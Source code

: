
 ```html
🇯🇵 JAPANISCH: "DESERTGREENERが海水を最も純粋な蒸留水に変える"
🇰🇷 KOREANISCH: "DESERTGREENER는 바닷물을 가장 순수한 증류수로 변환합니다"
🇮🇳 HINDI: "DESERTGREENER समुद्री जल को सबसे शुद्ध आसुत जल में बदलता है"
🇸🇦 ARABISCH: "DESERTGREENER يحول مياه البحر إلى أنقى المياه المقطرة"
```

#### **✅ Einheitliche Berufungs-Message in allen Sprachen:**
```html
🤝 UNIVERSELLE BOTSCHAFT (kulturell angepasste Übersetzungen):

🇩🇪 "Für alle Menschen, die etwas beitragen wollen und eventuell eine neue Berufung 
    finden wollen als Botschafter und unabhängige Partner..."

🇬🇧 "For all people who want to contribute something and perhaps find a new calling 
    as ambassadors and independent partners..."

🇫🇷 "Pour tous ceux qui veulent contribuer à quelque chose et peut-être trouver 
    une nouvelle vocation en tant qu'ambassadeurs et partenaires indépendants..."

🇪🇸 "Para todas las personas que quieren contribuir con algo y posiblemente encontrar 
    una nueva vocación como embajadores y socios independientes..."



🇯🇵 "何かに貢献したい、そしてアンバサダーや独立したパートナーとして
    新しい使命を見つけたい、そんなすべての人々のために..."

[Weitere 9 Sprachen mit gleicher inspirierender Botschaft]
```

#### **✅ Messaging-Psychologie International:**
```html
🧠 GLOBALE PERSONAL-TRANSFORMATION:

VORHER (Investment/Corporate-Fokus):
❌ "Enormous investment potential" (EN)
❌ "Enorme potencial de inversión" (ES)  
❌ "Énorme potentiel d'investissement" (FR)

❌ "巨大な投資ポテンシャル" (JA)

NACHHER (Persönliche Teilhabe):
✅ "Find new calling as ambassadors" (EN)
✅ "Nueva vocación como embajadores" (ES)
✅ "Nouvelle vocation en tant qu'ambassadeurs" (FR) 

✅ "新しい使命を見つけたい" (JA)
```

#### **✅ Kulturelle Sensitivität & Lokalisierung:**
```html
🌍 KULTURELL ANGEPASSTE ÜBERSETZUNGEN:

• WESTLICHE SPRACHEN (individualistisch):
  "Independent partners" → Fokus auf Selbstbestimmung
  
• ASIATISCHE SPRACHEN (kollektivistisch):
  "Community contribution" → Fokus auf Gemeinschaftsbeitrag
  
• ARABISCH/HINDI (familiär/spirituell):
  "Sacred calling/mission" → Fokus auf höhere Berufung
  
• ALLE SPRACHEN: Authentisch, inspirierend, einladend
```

--

- [Work to be completed]: Scan the material for lines with the word "wollen", and copy each line you find.

- [Response area]:
🇩🇪 "Für alle Menschen, die etwas beitragen wollen und eventuell eine neue Berufung 
    finden wollen als Botschafter und unabhängige Partner..."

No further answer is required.